Joe was especially perturbed because his band was alone in those days in using music to send political messages. Their just-released album contained the caustic slam at LBJ titled “Superbird” and the “Feel Like I’m Fixin’ To Die Rag,” written in 1965, was hugely popular on the anti-war circuit. He remains fiercely proud of the tune – with its sarcastic refrain of “One, two three, what are we fightin’ for? Don’t ask me, I don’t give a damn! Next stop is Vietnam!” – and whatever effect it had on mobilizing sentiment against the war.
A 25-year-old Navy veteran in 1967, Joe saw Vietnam as a war chiefly to protect U.S. economic interests. He sees the Iraq War in the same light. Also, “It's very similar in that you have young people who are fighting a war that was supposed to be over pretty quick, and it's dragging on,” he says.
In “Support the Troops,” a new song protesting the Iraq War, Joe turns from sarcasm to anger, personally attacking the president who ordered U.S. troops there with lines like: “You chicken-hawk, draft-dodging son of a Bush.”
A thread in the Berkeley tapestry
The angry political rhetoric is a perfect coda for the drive back across the Bay Bridge to Berkeley, the veritable cradle of U.S. civil disobedience in modern times and especially vibrant in 1967, when Jerry Rubin and his followers were marching and stopping troop trains.
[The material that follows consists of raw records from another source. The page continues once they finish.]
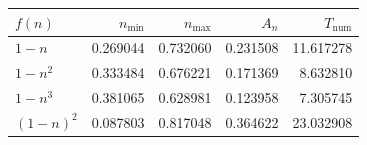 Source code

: \begin{tabular}{lrrrr}
\toprule
$f(n)$ & $n_{\min}$ & $n_{\max}$ & $A_n$ & $T_{\mathrm{num}}$ \\
\midrule
$1-n$ & 0.269044 & 0.732060 & 0.231508 & 11.617278 \\
$1-n^2$ & 0.333484 & 0.676221 & 0.171369 & 8.632810 \\
$1-n^3$ & 0.381065 & 0.628981 & 0.123958 & 7.305745 \\
$(1-n)^2$ & 0.087803 & 0.817048 & 0.364622 & 23.032908 \\
\bottomrule
\end{tabular}
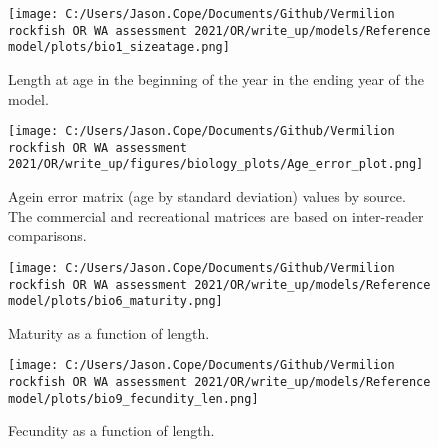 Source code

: \documentclass[11pt,
  english,
  a4paper,
]{article}
\begin{document}
\tagmcend\tagstructend


\begin{figure}
\centering
\texttt{[image: C:/Users/Jason.Cope/Documents/Github/Vermilion rockfish OR WA assessment 2021/OR/write\_up/models/Reference model/plots/bio1\_sizeatage.png]}
\caption{Length at age in the beginning of the year in the ending year of the model.\label{fig:len-age-ss}}
\end{figure}

\tagmcend\tagstructend


\begin{figure}
\centering
\texttt{[image: C:/Users/Jason.Cope/Documents/Github/Vermilion rockfish OR WA assessment 2021/OR/write\_up/figures/biology\_plots/Age\_error\_plot.png]}
\caption{Agein error matrix (age by standard deviation) values by source. The commercial and recreational matrices are based on inter-reader comparisons.\label{fig:age-error}}
\end{figure}

\tagmcend\tagstructend


\begin{figure}
\centering
\texttt{[image: C:/Users/Jason.Cope/Documents/Github/Vermilion rockfish OR WA assessment 2021/OR/write\_up/models/Reference model/plots/bio6\_maturity.png]}
\caption{Maturity as a function of length.\label{fig:maturity}}
\end{figure}

\tagmcend\tagstructend


\begin{figure}
\centering
\texttt{[image: C:/Users/Jason.Cope/Documents/Github/Vermilion rockfish OR WA assessment 2021/OR/write\_up/models/Reference model/plots/bio9\_fecundity\_len.png]}
\caption{Fecundity as a function of length.\label{fig:fecundity}}
\end{figure}
\end{document}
The center of the action then was Sproul Plaza on the UC-Berkeley campus. This is where Mario Savio delivered his fiery speeches in the Free Speech Movement in ’64. It was the flashpoint for the People’s Park riots of ’69. And to this day, it is the spot where generations of students and activists have set up their card tables to promote such causes as civil rights, ending apartheid and saving the whales.
The northern terminus of Berkeley’s storied Telegraph Avenue is a very special place to Joe, where he played some of his first public gigs as a fledgling folksinger, where he met Barry Melton, who became the lead guitarist for the Fish, and where Joe sometimes gave impromptu free concerts in the late ’70s. In 1967, the band played often at local venues like the Jabberwock coffeehouse, the Pauley Ballroom and the Finnish Brotherhood Hall.
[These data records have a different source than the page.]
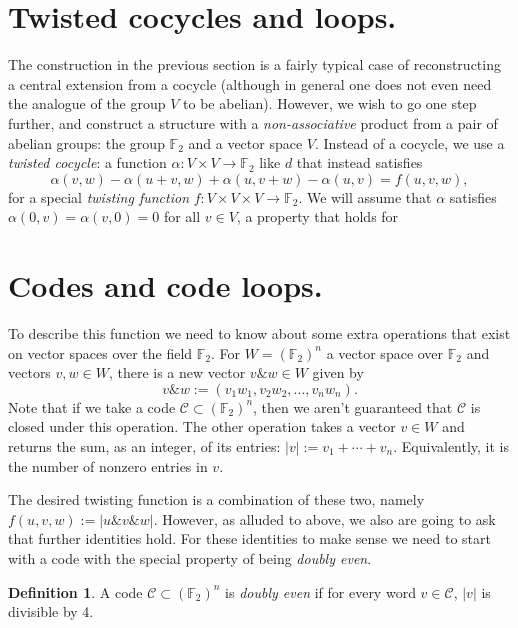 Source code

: \documentclass{article}
\theoremstyle{plain}
\theoremstyle{definition}
\newtheorem*{definition}{Definition}
\def \cC {\mathcal{C}}
\def \FF {\mathbb{F}}
\newcommand{\AND}{\mathbin{\texttt{\&}}}
\begin{document}
\section{Twisted cocycles and loops.}

The construction in the previous section is a fairly typical case of reconstructing a central extension from a cocycle (although in general one does not even need the analogue of the group $V$ to be abelian). 
However, we wish to go one step further, and construct a structure with a \emph{non-associative} product from a pair of abelian groups: the group $\FF_2$ and a vector space $V$.
Instead of a cocycle, we use a \emph{twisted cocycle}: a function $\alpha\colon V\times V \to \FF_2$ like $d$ that instead satisfies
\[
	\alpha(v,w)-\alpha(u+v,w)+\alpha(u,v+w)-\alpha(u,v) = f(u,v,w),
\]
for a special \emph{twisting function} $f\colon V\times V\times V \to \FF_2$. We will assume that $\alpha$ satisfies $\alpha(0,v)=\alpha(v,0) = 0$ for all $v\in V$, a property that holds for 





\section{Codes and code loops.}

To describe this function we need to know about some extra operations that exist on vector spaces over the field $\FF_2$. 
For $W=(\FF_2)^n$ a vector space over $\FF_2$ and vectors $v,w\in W$, there is a new vector $v\AND w \in W$ given by
\[
	v\AND w := (v_1w_1,v_2w_2,\ldots,v_nw_n).
\]
Note that if we take a code $\cC \subset (\FF_2)^n$, then we aren't guaranteed that $\cC$ is closed under this operation.
The other operation takes a vector $v\in W$ and returns the sum, as an integer, of its entries: $|v| := v_1 + \cdots + v_n$. Equivalently, it is the number of nonzero entries in $v$.

The desired twisting function is a combination of these two, namely $f(u,v,w) := |u\AND v\AND w|$.
However, as alluded to above, we also are going to ask that further identities hold. 
For these identities to make sense we need to start with a code with the special property of being \emph{doubly even}.

\begin{definition}
A code $\cC \subset (\FF_2)^n$ is \emph{doubly even} if for every word $v\in \cC$, $|v|$ is divisible by 4. 
\end{definition}
\end{document}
“I've always found that I'm a part of this city, not like a star of the city, but a part of it, just another citizen,” Joe says. “There's quite a few unique citizens who've lived here a long, long time and I'm fortunate to be here and be one of them.”
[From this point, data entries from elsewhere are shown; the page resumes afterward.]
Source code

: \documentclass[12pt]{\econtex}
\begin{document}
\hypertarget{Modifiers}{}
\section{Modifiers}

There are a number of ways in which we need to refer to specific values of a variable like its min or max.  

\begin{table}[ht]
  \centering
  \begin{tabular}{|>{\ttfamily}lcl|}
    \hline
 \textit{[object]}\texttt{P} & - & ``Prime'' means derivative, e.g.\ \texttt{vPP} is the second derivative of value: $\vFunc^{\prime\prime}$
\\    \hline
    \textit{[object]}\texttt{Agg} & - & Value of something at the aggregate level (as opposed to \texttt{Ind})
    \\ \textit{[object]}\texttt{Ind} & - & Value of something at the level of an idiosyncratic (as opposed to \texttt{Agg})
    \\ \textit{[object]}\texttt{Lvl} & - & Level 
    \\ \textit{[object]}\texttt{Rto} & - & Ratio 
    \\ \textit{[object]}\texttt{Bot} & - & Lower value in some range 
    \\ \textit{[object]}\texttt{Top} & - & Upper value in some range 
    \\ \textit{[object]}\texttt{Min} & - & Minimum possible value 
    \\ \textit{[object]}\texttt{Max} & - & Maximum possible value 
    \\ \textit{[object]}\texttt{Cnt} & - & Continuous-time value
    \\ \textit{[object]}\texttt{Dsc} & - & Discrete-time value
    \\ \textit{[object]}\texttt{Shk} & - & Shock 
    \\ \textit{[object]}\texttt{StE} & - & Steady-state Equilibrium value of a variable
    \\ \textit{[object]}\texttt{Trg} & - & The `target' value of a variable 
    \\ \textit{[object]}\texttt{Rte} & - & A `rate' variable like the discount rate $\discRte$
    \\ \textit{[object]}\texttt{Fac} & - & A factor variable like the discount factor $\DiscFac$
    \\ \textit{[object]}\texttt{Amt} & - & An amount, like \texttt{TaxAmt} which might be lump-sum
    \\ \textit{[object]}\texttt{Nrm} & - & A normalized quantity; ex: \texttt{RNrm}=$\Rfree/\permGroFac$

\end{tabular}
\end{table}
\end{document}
Time has been good to Joe as well. The late afternoon sun has finally warmed the day, streaming over the Golden Gate to light the East Bay hills like a Thomas McGlynn painting as he takes in his hometown. At 65, his hair is graying and thinner and a few tiny ruptured vessels etch the surface of his face, but the eyes still have the same piercing gaze they had when he penned lyrics that implored generals and politicians to think about what the hell they were doing.
“My goal will never be achieved in my lifetime, of peace and love on the Planet Earth,” he says, “but I'll do my bit to further it as long as I can and when I'm gone, someone else will pick it up and that's the way it will go.
“It will be known that I contributed my part, as to the music and the culture of my generation, not just politically, although I added a political, social, moral element when there wasn't one.”